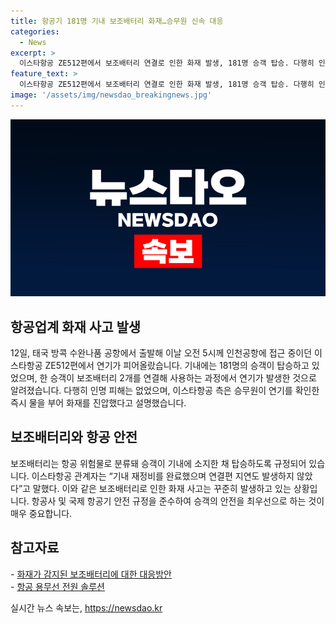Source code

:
 ```yaml
---
title: 항공기 181명 기내 보조배터리 화재…승무원 신속 대응
categories:
  - News
excerpt: >
  이스타항공 ZE512편에서 보조배터리 연결로 인한 화재 발생, 181명 승객 탑승. 다행히 인명 피해는 없었으며 승무원이 즉시 대응해 진압. 보조배터리는 항공 위험물로 분류되나 이번 사건으로 연이어 발생. 기내 재정비는 완료됐으며 후속편 운항에는 영향 없었다. (150자)
feature_text: >
  이스타항공 ZE512편에서 보조배터리 연결로 인한 화재 발생, 181명 승객 탑승. 다행히 인명 피해는 없었으며 승무원이 즉시 대응해 진압. 보조배터리는 항공 위험물로 분류되나 이번 사건으로 연이어 발생. 기내 재정비는 완료됐으며 후속편 운항에는 영향 없었다. (150자)
image: '/assets/img/newsdao_breakingnews.jpg'
---
```


<p><img src="/assets/img/newsdao_breakingnews.jpg" alt="pcversion 속보" /></p>

<h2 data-ke-size="size26">항공업계 화재 사고 발생</h2>

<p data-ke-size="size16">12일, 태국 방콕 수완나품 공항에서 출발해 이날 오전 5시께 인천공항에 접근 중이던 이스타항공 ZE512편에서 연기가 피어올랐습니다. 기내에는 181명의 승객이 탑승하고 있었으며, 한 승객이 보조배터리 2개를 연결해 사용하는 과정에서 연기가 발생한 것으로 알려졌습니다. 다행히 인명 피해는 없었으며, 이스타항공 측은 승무원이 연기를 확인한 즉시 물을 부어 화재를 진압했다고 설명했습니다.</p>

<h2 data-ke-size="size26">보조배터리와 항공 안전</h2>

<p data-ke-size="size16">보조배터리는 항공 위험물로 분류돼 승객이 기내에 소지한 채 탑승하도록 규정되어 있습니다. 이스타항공 관계자는 “기내 재정비를 완료했으며 연결편 지연도 발생하지 않았다”고 말했다. 이와 같은 보조배터리로 인한 화재 사고는 꾸준히 발생하고 있는 상황입니다. 항공사 및 국제 항공기 안전 규정을 준수하여 승객의 안전을 최우선으로 하는 것이 매우 중요합니다.</p>

<h2 data-ke-size="size26">참고자료</h2>

<p data-ke-size="size16">- <a href="https://www.kca.go.kr/FR/jsp/CMS/FRM/cmsView.do?mCode=MN0504&SP=/FR/jsp/CMS/FRM/MNUA_000010.xml&idx=210&boardSeq=1775&idxtype=1">화재가 감지된 보조배터리에 대한 대응방안</a><br>
- <a href="https://www.molex.com/molex/products/family?channel=products&key=wireless_power_solutions&parentKey=wireless_power">항공 용무선 전원 솔루션</a></p>
실시간 뉴스 속보는, <a href="https://newsdao.kr" rel="dofollow">https://newsdao.kr</a>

## YOUR GOAL
Using the material above, work out how many lines hold the word "https". Reply with that number alone.

## SOLUTION FOR THIS TASK
3